↓↓↓

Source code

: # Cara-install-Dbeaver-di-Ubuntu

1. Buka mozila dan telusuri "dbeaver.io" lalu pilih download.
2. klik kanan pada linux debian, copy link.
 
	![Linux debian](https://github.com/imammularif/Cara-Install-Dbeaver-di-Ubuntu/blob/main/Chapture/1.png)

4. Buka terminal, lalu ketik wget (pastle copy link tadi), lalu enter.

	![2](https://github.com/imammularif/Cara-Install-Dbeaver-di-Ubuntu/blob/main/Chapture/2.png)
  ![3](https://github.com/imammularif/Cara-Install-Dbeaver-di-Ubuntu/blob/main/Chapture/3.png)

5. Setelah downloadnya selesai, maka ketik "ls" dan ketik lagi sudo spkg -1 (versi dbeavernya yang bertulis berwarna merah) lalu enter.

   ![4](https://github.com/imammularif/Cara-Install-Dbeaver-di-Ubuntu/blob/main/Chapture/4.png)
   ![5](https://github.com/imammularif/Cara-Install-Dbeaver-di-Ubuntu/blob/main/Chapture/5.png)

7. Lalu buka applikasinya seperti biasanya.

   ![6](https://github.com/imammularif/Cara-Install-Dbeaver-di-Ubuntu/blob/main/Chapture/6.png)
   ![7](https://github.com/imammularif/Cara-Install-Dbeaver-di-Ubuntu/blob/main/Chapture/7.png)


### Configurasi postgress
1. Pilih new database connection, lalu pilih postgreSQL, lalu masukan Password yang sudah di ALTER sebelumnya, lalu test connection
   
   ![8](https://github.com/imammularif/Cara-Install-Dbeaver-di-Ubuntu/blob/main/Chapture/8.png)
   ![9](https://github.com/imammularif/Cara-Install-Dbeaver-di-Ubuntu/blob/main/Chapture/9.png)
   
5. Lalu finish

↑↑↑
↓↓↓

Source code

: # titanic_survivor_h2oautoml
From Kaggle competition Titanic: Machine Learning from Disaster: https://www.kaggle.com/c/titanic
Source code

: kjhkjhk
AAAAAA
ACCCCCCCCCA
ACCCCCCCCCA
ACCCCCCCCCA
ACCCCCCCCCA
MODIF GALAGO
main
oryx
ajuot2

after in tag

↑↑↑

▸ **Work required**:
Gather all lines from the listing above in which "blob" occurs.

▸ **Response area**:
	![Linux debian](https://github.com/imammularif/Cara-Install-Dbeaver-di-Ubuntu/blob/main/Chapture/1.png)
	![2](https://github.com/imammularif/Cara-Install-Dbeaver-di-Ubuntu/blob/main/Chapture/2.png)
  ![3](https://github.com/imammularif/Cara-Install-Dbeaver-di-Ubuntu/blob/main/Chapture/3.png)
   ![4](https://github.com/imammularif/Cara-Install-Dbeaver-di-Ubuntu/blob/main/Chapture/4.png)
   ![5](https://github.com/imammularif/Cara-Install-Dbeaver-di-Ubuntu/blob/main/Chapture/5.png)
   ![6](https://github.com/imammularif/Cara-Install-Dbeaver-di-Ubuntu/blob/main/Chapture/6.png)
   ![7](https://github.com/imammularif/Cara-Install-Dbeaver-di-Ubuntu/blob/main/Chapture/7.png)
   ![8](https://github.com/imammularif/Cara-Install-Dbeaver-di-Ubuntu/blob/main/Chapture/8.png)
   ![9](https://github.com/imammularif/Cara-Install-Dbeaver-di-Ubuntu/blob/main/Chapture/9.png)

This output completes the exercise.